WORK ORDER: Set down every record below exactly as it stands.

DATA RECORDS:
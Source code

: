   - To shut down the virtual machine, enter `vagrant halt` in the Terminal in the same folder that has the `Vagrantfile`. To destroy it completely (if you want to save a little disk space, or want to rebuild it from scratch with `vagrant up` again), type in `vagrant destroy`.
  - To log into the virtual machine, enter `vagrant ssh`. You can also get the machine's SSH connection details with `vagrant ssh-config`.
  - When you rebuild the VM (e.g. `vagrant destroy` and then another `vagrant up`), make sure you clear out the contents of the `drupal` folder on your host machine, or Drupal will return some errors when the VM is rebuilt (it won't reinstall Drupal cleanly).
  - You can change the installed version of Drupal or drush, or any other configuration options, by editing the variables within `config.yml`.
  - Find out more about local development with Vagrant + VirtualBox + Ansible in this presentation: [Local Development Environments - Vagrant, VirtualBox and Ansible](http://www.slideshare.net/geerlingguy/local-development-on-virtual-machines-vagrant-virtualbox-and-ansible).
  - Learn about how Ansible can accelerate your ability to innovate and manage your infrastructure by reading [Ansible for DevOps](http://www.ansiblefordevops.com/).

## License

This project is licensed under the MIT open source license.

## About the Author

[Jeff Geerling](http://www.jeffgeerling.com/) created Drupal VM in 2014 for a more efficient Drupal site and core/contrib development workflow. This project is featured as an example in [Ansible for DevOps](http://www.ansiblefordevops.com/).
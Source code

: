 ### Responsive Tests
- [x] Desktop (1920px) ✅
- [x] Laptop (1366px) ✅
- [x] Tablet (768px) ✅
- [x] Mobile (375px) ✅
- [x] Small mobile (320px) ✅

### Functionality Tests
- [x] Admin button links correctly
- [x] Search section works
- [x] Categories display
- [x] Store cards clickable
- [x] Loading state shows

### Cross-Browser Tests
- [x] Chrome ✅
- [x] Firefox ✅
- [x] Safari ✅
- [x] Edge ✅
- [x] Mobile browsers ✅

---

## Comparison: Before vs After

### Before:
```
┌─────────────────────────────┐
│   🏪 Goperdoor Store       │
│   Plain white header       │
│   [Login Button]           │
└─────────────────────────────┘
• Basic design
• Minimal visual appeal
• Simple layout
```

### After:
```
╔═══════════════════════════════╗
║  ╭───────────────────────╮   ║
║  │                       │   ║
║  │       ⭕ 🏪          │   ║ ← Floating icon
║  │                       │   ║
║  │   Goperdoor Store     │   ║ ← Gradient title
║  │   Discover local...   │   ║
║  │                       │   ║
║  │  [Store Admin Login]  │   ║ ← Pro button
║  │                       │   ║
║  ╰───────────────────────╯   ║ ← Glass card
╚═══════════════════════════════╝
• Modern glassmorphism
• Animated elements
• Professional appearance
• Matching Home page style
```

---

OUTPUT BELOW:
Source code

:   - To shut down the virtual machine, enter `vagrant halt` in the Terminal in the same folder that has the `Vagrantfile`. To destroy it completely (if you want to save a little disk space, or want to rebuild it from scratch with `vagrant up` again), type in `vagrant destroy`.
  - To log into the virtual machine, enter `vagrant ssh`. You can also get the machine's SSH connection details with `vagrant ssh-config`.
  - When you rebuild the VM (e.g. `vagrant destroy` and then another `vagrant up`), make sure you clear out the contents of the `drupal` folder on your host machine, or Drupal will return some errors when the VM is rebuilt (it won't reinstall Drupal cleanly).
  - You can change the installed version of Drupal or drush, or any other configuration options, by editing the variables within `config.yml`.
  - Find out more about local development with Vagrant + VirtualBox + Ansible in this presentation: [Local Development Environments - Vagrant, VirtualBox and Ansible](http://www.slideshare.net/geerlingguy/local-development-on-virtual-machines-vagrant-virtualbox-and-ansible).
  - Learn about how Ansible can accelerate your ability to innovate and manage your infrastructure by reading [Ansible for DevOps](http://www.ansiblefordevops.com/).

## License

This project is licensed under the MIT open source license.

## About the Author

[Jeff Geerling](http://www.jeffgeerling.com/) created Drupal VM in 2014 for a more efficient Drupal site and core/contrib development workflow. This project is featured as an example in [Ansible for DevOps](http://www.ansiblefordevops.com/).
Source code

: ### Responsive Tests
- [x] Desktop (1920px) ✅
- [x] Laptop (1366px) ✅
- [x] Tablet (768px) ✅
- [x] Mobile (375px) ✅
- [x] Small mobile (320px) ✅

### Functionality Tests
- [x] Admin button links correctly
- [x] Search section works
- [x] Categories display
- [x] Store cards clickable
- [x] Loading state shows

### Cross-Browser Tests
- [x] Chrome ✅
- [x] Firefox ✅
- [x] Safari ✅
- [x] Edge ✅
- [x] Mobile browsers ✅

---

## Comparison: Before vs After

### Before:
```
┌─────────────────────────────┐
│   🏪 Goperdoor Store       │
│   Plain white header       │
│   [Login Button]           │
└─────────────────────────────┘
• Basic design
• Minimal visual appeal
• Simple layout
```

### After:
```
╔═══════════════════════════════╗
║  ╭───────────────────────╮   ║
║  │                       │   ║
║  │       ⭕ 🏪          │   ║ ← Floating icon
║  │                       │   ║
║  │   Goperdoor Store     │   ║ ← Gradient title
║  │   Discover local...   │   ║
║  │                       │   ║
║  │  [Store Admin Login]  │   ║ ← Pro button
║  │                       │   ║
║  ╰───────────────────────╯   ║ ← Glass card
╚═══════════════════════════════╝
• Modern glassmorphism
• Animated elements
• Professional appearance
• Matching Home page style
```

---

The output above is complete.